A conservative’s wet dream, the film is a snarky, half-witted piece of decently edited propaganda that parodies a liberal establishment that has marginalised Republicans for decades. 

For all its ostensibly manipulative editing and feeble argumentation against political correctness, Am I Racist? adopts the same patronising tone as Sacha Baron Cohen without exposing anything but the entitlement and racism of its makers. 

For any liberal person of colour, Am I Racist? is an agonising watch: a slice of bad filmmaking designed to absolve its audience of any guilt from unchecked privilege or latent racism. 

The fact that this is the most popular documentary of 2024 is no surprise. Am I Racist? is an emblem of Trump’s America: it’s a morally bankrupt hodgepodge of misinformation heavy on sensationalism and free of intellect.  

Progressivism and Trump 2.0

I couldn’t help but think of Am I Racist? in the aftermath of Trump’s return to power.
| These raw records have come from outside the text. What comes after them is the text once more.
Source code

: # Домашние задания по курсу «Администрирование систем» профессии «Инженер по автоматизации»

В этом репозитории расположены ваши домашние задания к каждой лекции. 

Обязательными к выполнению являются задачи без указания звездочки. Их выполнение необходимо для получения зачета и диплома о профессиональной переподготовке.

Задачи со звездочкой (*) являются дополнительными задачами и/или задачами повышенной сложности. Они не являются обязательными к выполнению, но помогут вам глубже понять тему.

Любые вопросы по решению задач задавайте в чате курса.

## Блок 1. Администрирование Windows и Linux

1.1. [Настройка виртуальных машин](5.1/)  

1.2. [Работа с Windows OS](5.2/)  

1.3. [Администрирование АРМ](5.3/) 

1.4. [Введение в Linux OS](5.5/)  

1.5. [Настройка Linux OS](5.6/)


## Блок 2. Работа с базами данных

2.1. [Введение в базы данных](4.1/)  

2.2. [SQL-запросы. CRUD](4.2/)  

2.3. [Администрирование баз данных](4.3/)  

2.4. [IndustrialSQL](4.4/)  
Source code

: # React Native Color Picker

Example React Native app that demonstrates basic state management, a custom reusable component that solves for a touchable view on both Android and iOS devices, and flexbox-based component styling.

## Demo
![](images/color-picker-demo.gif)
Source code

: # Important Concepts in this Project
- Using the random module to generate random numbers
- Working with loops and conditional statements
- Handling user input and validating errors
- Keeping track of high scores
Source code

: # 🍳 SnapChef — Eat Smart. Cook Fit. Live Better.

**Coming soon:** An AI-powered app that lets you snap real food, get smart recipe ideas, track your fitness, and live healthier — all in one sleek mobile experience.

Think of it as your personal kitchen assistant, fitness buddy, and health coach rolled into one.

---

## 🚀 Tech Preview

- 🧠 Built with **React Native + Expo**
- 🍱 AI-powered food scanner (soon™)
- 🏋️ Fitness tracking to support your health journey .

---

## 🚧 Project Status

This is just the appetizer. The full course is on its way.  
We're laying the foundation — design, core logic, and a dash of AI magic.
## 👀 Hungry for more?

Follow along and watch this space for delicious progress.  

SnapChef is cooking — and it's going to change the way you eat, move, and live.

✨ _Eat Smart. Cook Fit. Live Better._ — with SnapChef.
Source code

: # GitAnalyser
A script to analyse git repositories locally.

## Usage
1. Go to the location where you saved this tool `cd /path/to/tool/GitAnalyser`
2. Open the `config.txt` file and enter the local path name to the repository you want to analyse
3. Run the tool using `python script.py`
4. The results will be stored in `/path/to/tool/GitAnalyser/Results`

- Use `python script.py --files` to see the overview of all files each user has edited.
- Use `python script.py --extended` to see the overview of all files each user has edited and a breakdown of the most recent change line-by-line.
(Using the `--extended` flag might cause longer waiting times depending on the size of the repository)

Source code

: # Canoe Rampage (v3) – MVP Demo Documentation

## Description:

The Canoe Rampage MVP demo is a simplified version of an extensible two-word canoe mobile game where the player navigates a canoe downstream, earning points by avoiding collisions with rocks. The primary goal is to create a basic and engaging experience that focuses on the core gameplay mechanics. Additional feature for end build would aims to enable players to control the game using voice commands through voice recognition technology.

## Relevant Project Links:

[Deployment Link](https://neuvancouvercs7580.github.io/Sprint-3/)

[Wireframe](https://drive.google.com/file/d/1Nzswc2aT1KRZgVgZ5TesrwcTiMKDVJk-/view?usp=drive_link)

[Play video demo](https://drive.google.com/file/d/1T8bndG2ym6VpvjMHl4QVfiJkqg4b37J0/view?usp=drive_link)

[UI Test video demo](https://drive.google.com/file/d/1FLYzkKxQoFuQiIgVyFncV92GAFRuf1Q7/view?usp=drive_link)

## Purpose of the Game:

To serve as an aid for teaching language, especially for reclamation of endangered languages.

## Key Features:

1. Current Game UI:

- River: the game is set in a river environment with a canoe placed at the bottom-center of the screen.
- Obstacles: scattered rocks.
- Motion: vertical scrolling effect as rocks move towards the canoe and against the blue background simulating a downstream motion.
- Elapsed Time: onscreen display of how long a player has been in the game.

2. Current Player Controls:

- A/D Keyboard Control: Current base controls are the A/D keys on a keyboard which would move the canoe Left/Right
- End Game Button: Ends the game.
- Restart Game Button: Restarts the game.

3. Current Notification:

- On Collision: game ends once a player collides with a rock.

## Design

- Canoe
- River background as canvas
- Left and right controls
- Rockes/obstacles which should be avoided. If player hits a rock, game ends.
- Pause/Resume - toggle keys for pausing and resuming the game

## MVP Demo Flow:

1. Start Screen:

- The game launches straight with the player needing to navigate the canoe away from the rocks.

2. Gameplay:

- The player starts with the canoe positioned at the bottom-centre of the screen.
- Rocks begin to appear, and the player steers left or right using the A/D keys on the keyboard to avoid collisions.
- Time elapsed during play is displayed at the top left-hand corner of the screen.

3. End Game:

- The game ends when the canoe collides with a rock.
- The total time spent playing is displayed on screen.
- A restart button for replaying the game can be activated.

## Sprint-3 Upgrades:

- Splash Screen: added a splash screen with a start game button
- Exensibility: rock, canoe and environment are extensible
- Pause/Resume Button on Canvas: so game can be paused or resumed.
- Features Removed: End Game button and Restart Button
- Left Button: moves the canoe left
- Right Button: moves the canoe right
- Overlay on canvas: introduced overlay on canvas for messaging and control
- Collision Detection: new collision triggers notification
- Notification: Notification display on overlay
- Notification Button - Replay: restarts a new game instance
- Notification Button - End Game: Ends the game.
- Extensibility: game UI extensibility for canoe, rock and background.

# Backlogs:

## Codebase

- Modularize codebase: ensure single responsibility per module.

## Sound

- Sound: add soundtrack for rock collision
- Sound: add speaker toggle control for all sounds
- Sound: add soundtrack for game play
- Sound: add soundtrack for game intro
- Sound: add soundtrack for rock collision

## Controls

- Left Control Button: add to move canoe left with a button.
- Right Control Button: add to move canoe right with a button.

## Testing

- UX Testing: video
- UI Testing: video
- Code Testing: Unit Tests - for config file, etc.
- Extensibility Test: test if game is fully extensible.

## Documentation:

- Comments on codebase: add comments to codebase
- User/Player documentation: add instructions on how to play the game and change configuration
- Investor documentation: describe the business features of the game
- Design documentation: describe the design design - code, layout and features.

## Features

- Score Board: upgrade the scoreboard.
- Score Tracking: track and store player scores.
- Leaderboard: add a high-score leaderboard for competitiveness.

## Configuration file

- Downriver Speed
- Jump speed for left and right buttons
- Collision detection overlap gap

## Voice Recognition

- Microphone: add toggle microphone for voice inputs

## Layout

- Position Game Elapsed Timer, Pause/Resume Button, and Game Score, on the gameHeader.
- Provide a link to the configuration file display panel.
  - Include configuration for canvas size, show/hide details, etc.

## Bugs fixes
For all its staunch efforts at diversity, its embrace of queer culture and growing woke attitude, the success of Am I Racist? and by default Trumpism was a slap in Hollywood’s face.
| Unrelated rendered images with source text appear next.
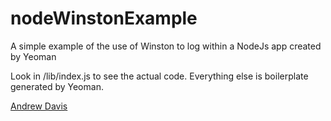# nodeWinstonExample
A simple example of the use of Winston to log within a NodeJs app created by Yeoman

Look in /lib/index.js to see the actual code. Everything else is boilerplate generated by Yeoman.

[Andrew Davis](thetravelingprogrammer.com)
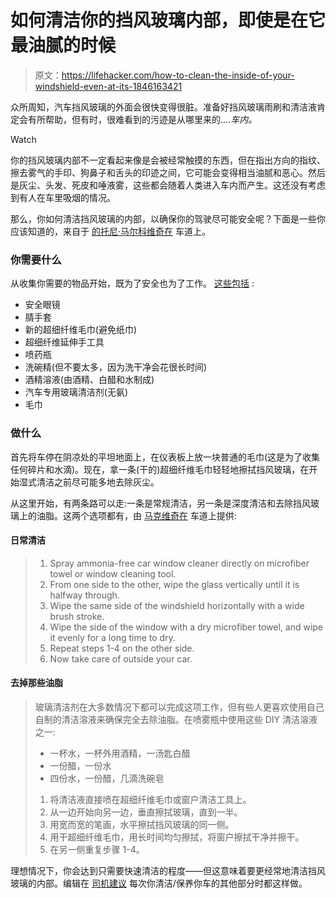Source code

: # 如何清洁你的挡风玻璃内部，即使是在它最油腻的时候

> 原文：<https://lifehacker.com/how-to-clean-the-inside-of-your-windshield-even-at-its-1846163421>

众所周知，汽车挡风玻璃的外面会很快变得很脏。准备好挡风玻璃雨刷和清洁液肯定会有所帮助，但有时，很难看到的污迹是从哪里来的....*车内。*

Watch

你的挡风玻璃内部不一定看起来像是会被经常触摸的东西，但在指出方向的指纹、擦去雾气的手印、狗鼻子和舌头的印迹之间，它可能会变得相当油腻和恶心。然后是灰尘、头发、死皮和唾液雾，这些都会随着人类进入车内而产生。这还没有考虑到有人在车里吸烟的情况。

那么，你如何清洁挡风玻璃的内部，以确保你的驾驶尽可能安全呢？下面是一些你应该知道的，来自于 [的托尼·马尔科维奇在](https://www.thedrive.com/cleaning-detailing/37958/clean-inside-windshield) 车道上。

### 你需要什么

从收集你需要的物品开始，既为了安全也为了工作。 [这些包括](https://www.thedrive.com/cleaning-detailing/37958/clean-inside-windshield) :

*   安全眼镜
*   腈手套
*   新的超细纤维毛巾(避免纸巾)
*   超细纤维延伸手工具
*   喷药瓶
*   洗碗精(但不要太多，因为洗干净会花很长时间)
*   酒精溶液(由酒精、白醋和水制成)
*   汽车专用玻璃清洁剂(无氨)
*   毛巾

### 做什么

首先将车停在阴凉处的平坦地面上，在仪表板上放一块普通的毛巾(这是为了收集任何碎片和水滴)。现在，拿一条(干的)超细纤维毛巾轻轻地擦拭挡风玻璃，在开始湿式清洁之前尽可能多地去除灰尘。

从这里开始，有两条路可以走:一条是常规清洁，另一条是深度清洁和去除挡风玻璃上的油脂。这两个选项都有，由 [马克维奇在](https://www.thedrive.com/cleaning-detailing/37958/clean-inside-windshield) 车道上提供:

#### 日常清洁

> 1.  Spray ammonia-free car window cleaner directly on microfiber towel or window cleaning tool.
> 2.  From one side to the other, wipe the glass vertically until it is halfway through.
> 3.  Wipe the same side of the windshield horizontally with a wide brush stroke.
> 4.  Wipe the side of the window with a dry microfiber towel, and wipe it evenly for a long time to dry.
> 5.  Repeat steps 1-4 on the other side.
> 6.  Now take care of outside your car.

#### 去掉那些油脂

> 玻璃清洁剂在大多数情况下都可以完成这项工作，但有些人更喜欢使用自己自制的清洁溶液来确保完全去除油脂。在喷雾瓶中使用这些 DIY 清洁溶液之一:
> 
> *   一杯水，一杯外用酒精，一汤匙白醋
> *   一份醋，一份水
> *   四份水，一份醋，几滴洗碗皂
> 
> 1.  将清洁液直接喷在超细纤维毛巾或窗户清洁工具上。
> 2.  从一边开始向另一边，垂直擦拭玻璃，直到一半。
> 3.  用宽而宽的笔画，水平擦拭挡风玻璃的同一侧。
> 4.  用干超细纤维毛巾，用长时间均匀擦拭，将窗户擦拭干净并擦干。
> 5.  在另一侧重复步骤 1-4。

理想情况下，你会达到只需要快速清洁的程度——但这意味着要更经常地清洁挡风玻璃的内部。编辑在 [司机建议](https://www.thedrive.com/cleaning-detailing/37958/clean-inside-windshield) 每次你清洁/保养你车的其他部分时都这样做。
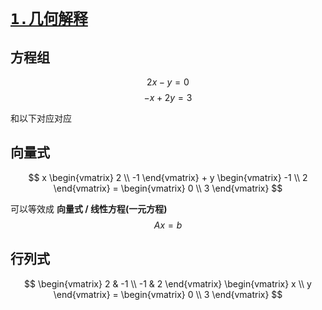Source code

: # [`1.几何解释`]()

## 方程组

$$2x - y = 0$$
$$-x + 2y = 3$$

和以下对应对应

## 向量式

$$
x \begin{vmatrix} 2  \\ -1 \end{vmatrix} +
y \begin{vmatrix} -1 \\ 2 \end{vmatrix} =
 \begin{vmatrix} 0 \\ 3 \end{vmatrix}
$$

可以等效成 **向量式 / 线性方程(一元方程)**
$$Ax=b$$

## 行列式

$$
\begin{vmatrix} 2 & -1 \\ -1 & 2 \end{vmatrix}
\begin{vmatrix} x \\ y \end{vmatrix} =
\begin{vmatrix} 0 \\ 3 \end{vmatrix}
$$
The liberal establishment’s waning influence has proven that it is not as powerful or impactful as the world believed it to be. 

Ink has been spilled over the failure of the Democratic Party and the potential impact of Gaza on the election results, yet little of note has been discussed about the failure of the liberal discourse in converting a nation increasingly mired in racism, and utter disdain for human rights and fundamental freedoms. 

For nearly a decade, Hollywood has prided itself on being a beacon of progressiveness after enduring years of criticism for its exclusion of people of colour.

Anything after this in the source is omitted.